[[ Given data, beginning ]]
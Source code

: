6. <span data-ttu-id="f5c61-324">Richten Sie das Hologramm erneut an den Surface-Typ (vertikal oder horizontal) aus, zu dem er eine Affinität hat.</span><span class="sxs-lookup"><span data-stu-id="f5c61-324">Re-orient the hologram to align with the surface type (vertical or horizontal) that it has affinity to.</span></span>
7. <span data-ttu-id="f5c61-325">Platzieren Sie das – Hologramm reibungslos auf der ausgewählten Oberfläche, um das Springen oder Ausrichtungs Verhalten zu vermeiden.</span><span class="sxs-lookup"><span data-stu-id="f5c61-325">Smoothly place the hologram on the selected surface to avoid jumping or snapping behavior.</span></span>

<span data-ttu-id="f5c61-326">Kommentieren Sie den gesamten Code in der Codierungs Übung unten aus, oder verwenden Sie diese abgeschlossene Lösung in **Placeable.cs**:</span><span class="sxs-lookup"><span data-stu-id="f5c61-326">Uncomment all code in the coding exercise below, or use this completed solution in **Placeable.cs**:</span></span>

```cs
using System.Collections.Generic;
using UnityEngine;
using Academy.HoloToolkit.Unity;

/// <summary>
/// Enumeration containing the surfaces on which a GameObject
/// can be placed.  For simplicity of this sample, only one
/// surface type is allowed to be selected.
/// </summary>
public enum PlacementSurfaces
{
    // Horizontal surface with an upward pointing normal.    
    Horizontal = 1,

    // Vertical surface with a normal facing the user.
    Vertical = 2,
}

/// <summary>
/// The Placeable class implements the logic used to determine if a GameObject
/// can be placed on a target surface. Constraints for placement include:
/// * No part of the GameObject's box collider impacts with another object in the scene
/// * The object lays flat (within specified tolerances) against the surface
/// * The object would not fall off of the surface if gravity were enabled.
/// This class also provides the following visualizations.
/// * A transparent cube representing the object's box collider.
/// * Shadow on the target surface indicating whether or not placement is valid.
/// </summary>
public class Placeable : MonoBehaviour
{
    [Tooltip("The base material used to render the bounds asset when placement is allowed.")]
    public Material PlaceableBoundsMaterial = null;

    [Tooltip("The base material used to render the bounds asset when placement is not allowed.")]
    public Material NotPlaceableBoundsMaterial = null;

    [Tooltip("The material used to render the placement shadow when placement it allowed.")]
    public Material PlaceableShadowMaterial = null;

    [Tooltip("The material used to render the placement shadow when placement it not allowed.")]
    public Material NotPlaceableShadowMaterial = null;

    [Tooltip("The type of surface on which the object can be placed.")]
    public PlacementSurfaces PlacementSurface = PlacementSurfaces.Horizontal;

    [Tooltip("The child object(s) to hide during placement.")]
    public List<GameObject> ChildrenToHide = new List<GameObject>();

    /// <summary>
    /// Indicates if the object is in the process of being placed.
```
[[ Given data, end ]]
▸ What is required
Transcribe every entry exactly, omitting nothing.

▸ Output of the exercise
Source code

:6. <span data-ttu-id="f5c61-324">Richten Sie das Hologramm erneut an den Surface-Typ (vertikal oder horizontal) aus, zu dem er eine Affinität hat.</span><span class="sxs-lookup"><span data-stu-id="f5c61-324">Re-orient the hologram to align with the surface type (vertical or horizontal) that it has affinity to.</span></span>
7. <span data-ttu-id="f5c61-325">Platzieren Sie das – Hologramm reibungslos auf der ausgewählten Oberfläche, um das Springen oder Ausrichtungs Verhalten zu vermeiden.</span><span class="sxs-lookup"><span data-stu-id="f5c61-325">Smoothly place the hologram on the selected surface to avoid jumping or snapping behavior.</span></span>

<span data-ttu-id="f5c61-326">Kommentieren Sie den gesamten Code in der Codierungs Übung unten aus, oder verwenden Sie diese abgeschlossene Lösung in **Placeable.cs**:</span><span class="sxs-lookup"><span data-stu-id="f5c61-326">Uncomment all code in the coding exercise below, or use this completed solution in **Placeable.cs**:</span></span>

```cs
using System.Collections.Generic;
using UnityEngine;
using Academy.HoloToolkit.Unity;

/// <summary>
/// Enumeration containing the surfaces on which a GameObject
/// can be placed.  For simplicity of this sample, only one
/// surface type is allowed to be selected.
/// </summary>
public enum PlacementSurfaces
{
    // Horizontal surface with an upward pointing normal.    
    Horizontal = 1,

    // Vertical surface with a normal facing the user.
    Vertical = 2,
}

/// <summary>
/// The Placeable class implements the logic used to determine if a GameObject
/// can be placed on a target surface. Constraints for placement include:
/// * No part of the GameObject's box collider impacts with another object in the scene
/// * The object lays flat (within specified tolerances) against the surface
/// * The object would not fall off of the surface if gravity were enabled.
/// This class also provides the following visualizations.
/// * A transparent cube representing the object's box collider.
/// * Shadow on the target surface indicating whether or not placement is valid.
/// </summary>
public class Placeable : MonoBehaviour
{
    [Tooltip("The base material used to render the bounds asset when placement is allowed.")]
    public Material PlaceableBoundsMaterial = null;

    [Tooltip("The base material used to render the bounds asset when placement is not allowed.")]
    public Material NotPlaceableBoundsMaterial = null;

    [Tooltip("The material used to render the placement shadow when placement it allowed.")]
    public Material PlaceableShadowMaterial = null;

    [Tooltip("The material used to render the placement shadow when placement it not allowed.")]
    public Material NotPlaceableShadowMaterial = null;

    [Tooltip("The type of surface on which the object can be placed.")]
    public PlacementSurfaces PlacementSurface = PlacementSurfaces.Horizontal;

    [Tooltip("The child object(s) to hide during placement.")]
    public List<GameObject> ChildrenToHide = new List<GameObject>();

    /// <summary>
    /// Indicates if the object is in the process of being placed.
```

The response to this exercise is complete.